Hollywood seems less bright today, with the passing of one of its guiding stars. Lauren Bacall was one of the most recognizable actresses of the 1940s, the very definition of the noir leading lady. Her real-life romance with on-screen partner Humphrey Bogart created one of the first Hollywood power-couples, a match that would set the press ablaze and add real romance to the crime genre.
Bacall began her film career in Ernest Hemingway's To Have and Have Not, starring alongside Bogart. Though the plot has echoes of Casablanca, Bacall's debut in To Have and Have Not is remarkable for the incredible on-screen chemistry between Bacall and her future husband. The usually stoic Bogart is genuinely animated in their shared scenes, which Bacall sells with her signature coy look and sultry voice. While volumes have been written about the power of that signature gaze, Bacall's range extended far beyond a "look." Her lines are smoky, confident -- low but never languid. In The Big Sleep, Bacall is just as cool and quippy as Bogart, offering a performance fine enough to make the audience look past a famously convoluted plot.

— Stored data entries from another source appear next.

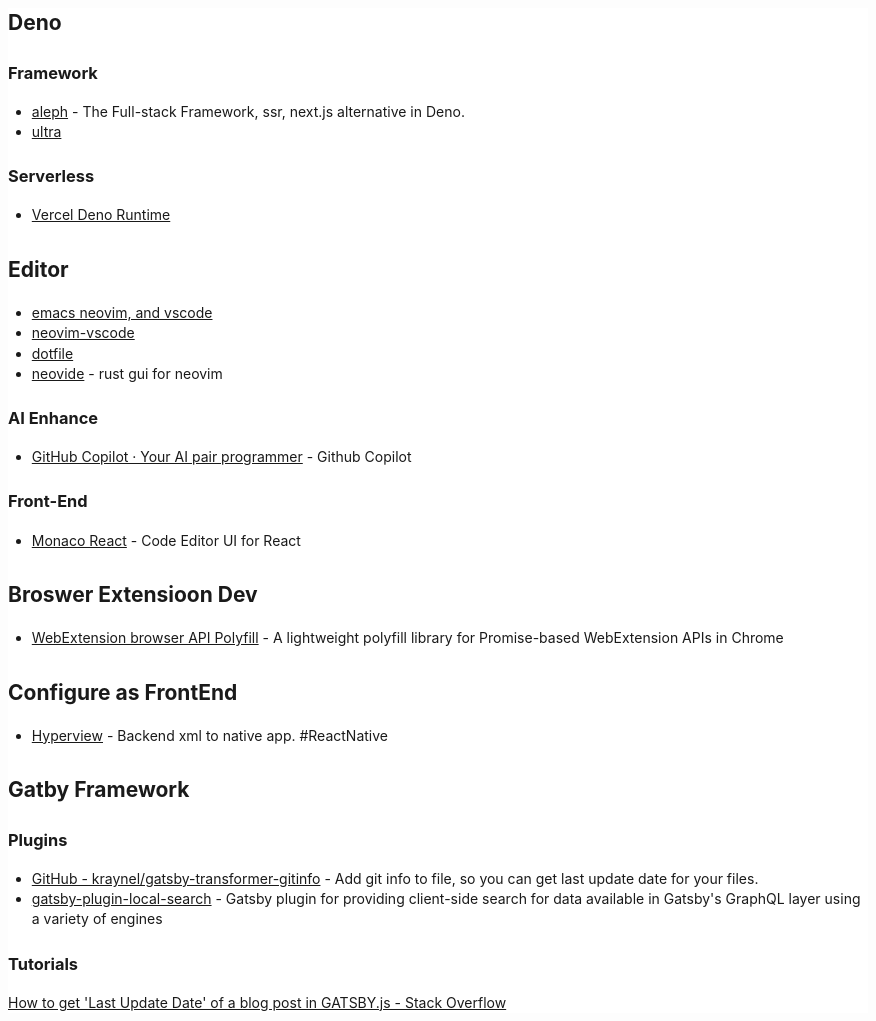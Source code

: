 ## Deno

### Framework

- [aleph](https://github.com/alephjs/aleph.js) - The Full-stack Framework, ssr, next.js alternative in Deno.
- [ultra](https://github.com/exhibitionist-digital/ultra)

### Serverless

- [Vercel Deno Runtime](https://github.com/vercel-community/deno)

## Editor

- [emacs neovim, and vscode](https://www.murilopereira.com/the-values-of-emacs-the-neovim-revolution-and-the-vscode-gorilla/)
- [neovim-vscode](https://github.com/vscode-neovim/vscode-neovim)
- [dotfile](https://gitlab.com/datenstrom/home)
- [neovide](https://neovide.dev/) - rust gui for neovim

### AI Enhance

- [GitHub Copilot · Your AI pair programmer](https://copilot.github.com/) - Github Copilot

### Front-End

- [Monaco React](https://github.com/suren-atoyan/monaco-react) - Code Editor UI for React

## Broswer Extensioon Dev

- [WebExtension browser API Polyfill](https://github.com/mozilla/webextension-polyfill) - A lightweight polyfill library for Promise-based WebExtension APIs in Chrome

## Configure as FrontEnd

- [Hyperview](https://github.com/instawork/hyperview) - Backend xml to native app. #ReactNative

## Gatby Framework

### Plugins

- [GitHub - kraynel/gatsby-transformer-gitinfo](https://github.com/kraynel/gatsby-transformer-gitinfo) - Add git info to file, so you can get last update date for your files.
- [gatsby-plugin-local-search](https://github.com/angeloashmore/gatsby-plugin-local-search) - Gatsby plugin for providing client-side search for data available in Gatsby's GraphQL layer using a variety of engines

### Tutorials

[How to get 'Last Update Date' of a blog post in GATSBY.js - Stack Overflow](https://stackoverflow.com/questions/56025679/how-to-get-last-update-date-of-a-blog-post-in-gatsby-js)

Bacall expanded her repertoire in the 1950s through the 1980s, acting in several more films and Broadway productions. She twice won the Best Actress in a Musical Tony award for her work on Applause (1970) and Woman of the Year(1981). She would later pen a series of frank autobiographies, which are as vivid and entertaining as many of her on-screen characters. We are less for the loss of Lauren Bacall, a woman of many talents who became a cultural icon and the template for noir heroines the world over, but we are enlivened by the rich legacy she left behind.